While I imagine that other universes exist in the same space-time continuum as ours, I suspect that these universes are so far away that they don’t necessarily share all the things we take for granted in this corner of our galaxy. Our understanding of our own universe is just beginning. It’s barely a hundred years old. I’m not sure we can even make assumptions about the constants of the far-off galaxies that we can presently detect, let alone make assumptions about galaxy clusters or universes we haven’t even detected. The following is a cropped NASA image of MACS0647-JD, which “is a candidate for the farthest known galaxy from Earth and is at redshift of about z=10.7 or 13.3 billion light-years (4 billion parsecs) away. It formed 420 million years after the Big Bang. It is less than 600 light-years wide.”

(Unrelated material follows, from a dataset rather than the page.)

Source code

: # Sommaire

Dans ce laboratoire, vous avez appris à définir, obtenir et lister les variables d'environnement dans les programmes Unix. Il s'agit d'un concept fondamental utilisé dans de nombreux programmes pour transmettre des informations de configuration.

A Hubble volume gives us a type of measure of the size of other universes we might find some day, although just as stars, solar systems, and galaxies come in different sizes, so other universes may differ in size. The notion of a Hubble volume is also helpful in that it reminds us that what we see is dependent on where we see it from. And, of course, the way we interpret what we see.
My position regarding other universes is even more precarious than that of the 9th century astronomer al-Sufi, who called Andromeda a small cloud, and who would need to have lived another millennium to fully understand that what he saw was in fact a far-off galaxy. We may have already seen some tiny dot or cloud of light — some blip, pulse, particle, or wave — that in a hundred or a thousand years we’ll know comes from a universe sextillions of gigaparsecs from Earth. The following Wikimedia image is of “the Andromeda constellation, from the 10th C. Persian astronomer al-Sûfi's Treatise of the fixed stars”:
Of course, it’s possible that we may never see anything like al-Sufi’s little cloud. Perhaps even in a million years, and from the perspectives of a billion alien life forms, such a thing will never be seen. The wonderful thing about practical space, however, is that this doesn’t mean another universe doesn’t exist. Unless we can verify that it curves in upon itself and that there’s nothing beyond the bent universe that we can see.
While the notion of universe clusters has no data to back it up, it nevertheless derives from two simple expectations. First, in every case, be it physical or intellectual, we find that there’s always something outside or beyond the case in point. In thought as in space. Whatever we see or imagine, we can see or imagine something beyond that. Second, why would we assume that the astronomical precedence of mind-blowing discovery stops precisely at the limit of our present detection? To discount the possibility of universe clusters may be to think in the same way we thought prior to Edwin Hubble and the 1920s, back when this galaxy seemed so vast that it simply had to be everything there was: The Milky Way, Via Lactea, Galaxías Kýklos, astronomical Goddess of Absolute Space. Hubble showed us that our galaxy wasn’t all there was to space, not in a million years. Today we see that our 100-400 billion stars need to be multiplied by hundreds of billions of galaxies to get a sense of the way our universe is populated by stars. This may be the tip of the iceberg: our universe may be an infinitesimal fraction of total space. Why would our universe be any different — any more absolute a framework — than the Milky Way?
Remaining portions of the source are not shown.